Following on from my article about FxCop, I decided to have a crack at writing some custom rules to use alongside the default Microsoft ones. The first sign that this might not be as easy as I had assumed it to be was when I realised there was a total absence of documentation about it. There weren’t even many articles – the best ones I did find are here, here and here. I will cut a long story short by saying that the task of setting up my custom rules was more arduous than I expected. (That said, it’s working now and I’m very happy with the results).

I eventually reached the stage where I believed my custom rules library was ready to add into FxCop, but unfortunately when I attempted to do so, it complained that the XML file I had embedded as a resource in my Kensei.FxCopRules assembly was incorrectly formatted. And that’s about all it said – the error messages were not exactly verbose in their description of the problem. I spent a significant amount of time trying to work out what was wrong.

After some head-scratching, I realised that the default rules libraries that ship alongside FxCop must (obviously) contain a correctly-formatted XML file. If only there were some way for me to examine those XML files in the assemblies themselves! In the Bad Old Days, this might have been possible by loading the assembly into a binary viewer and scouring it by eye, looking for readable phrases; otherwise it would be a lengthy and painful process of reverse engineering. Happily this is Space Year 2008 and .NET has made everything so much easier.

Enter Reflector.

This wonderful little tool uses reflection (surprisingly enough) to analyze any .NET assembly you care to throw at it, and expose its innards in glorious detail. All I had to do to solve my problem was open up one of the FxCop assemblies, browse through it until I found the Resources section, find the XML file and click “View Resource”:

An FxCop rules library XML file viewed in Reflector.

An FxCop rules library XML file viewed in Reflector.

And there it was. A correctly-formatted FxCop custom rules XML file laid out in all its glory. From there it was mere seconds to see where I had been going wrong, and just a couple of minutes to fix it. I now have custom FxCop rules up and running and catching errors in my code – and I genuinely believe it would have been, if not impossible, at least very difficult and time-consuming without Reflector.
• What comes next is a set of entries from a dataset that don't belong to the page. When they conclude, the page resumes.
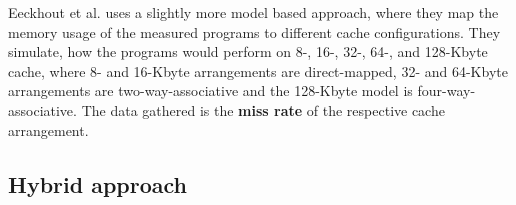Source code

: \documentclass[../bachelor_paper.tex]{subfiles}
\begin{document}
Eeckhout et al. \cite{eeckhoutDesigningComputerArchitecture2003} uses a slightly more model based approach, where they map the memory usage of the measured programs to different cache configurations. They simulate, how the programs would perform on 8-, 16-, 32-, 64-, and 128-Kbyte cache, where 8- and 16-Kbyte arrangements are direct-mapped, 32- and 64-Kbyte arrangements are two-way-associative and the 128-Kbyte model is four-way-associative. The data gathered is the \textbf{miss rate} of the respective cache arrangement.



\subsection{Hybrid approach}
	\label{ch:theory/similarity/hybrid}



\isstandalone



\fi
\end{document}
Of course, Reflector’s awesomeness doesn’t stop there. As well as showing you resources that have been embedded into assemblies, it can show you the code they contain as well. And I don’t mean “code” as in machine code, assembler, or even MSIL – I mean it can show you what is for all intents and purposes the same C# the assembly was originally written in. And it will do it for any assembly you care to throw at it. That’s pretty damn cool. To spell it out – if, say, you’re writing an XNA game and are curious as to how the actual XNA Framework code was written, just fire up Reflector and fill your boots:

The Microsoft.XNA.Framework assembly in Reflector.

The Microsoft.XNA.Framework assembly in Reflector.

If that’s not the single coolest tool anyone has written in the history of computing, I don’t know what is. And, again – just like FxCop, and indeed XNA and (should you not have the full version) Visual C# 2005 Express, it’s completely free. (Incidentally, if you’re wondering why I was inspecting BoundingBox.CreateFromPoints – all will be revealed in Part Three of this mini-series).

I feel as though I should spend longer explaining why Reflector is so amazing but honestly, if what you’ve seen already doesn’t excite you I’m not sure what will. (Perhaps the add-ins will convince you?) In any case, it is unquestionably a tool that any XNA (or indeed C# or .NET) programmer should be familiar with, and you will probably find that you use it often. I certainly do.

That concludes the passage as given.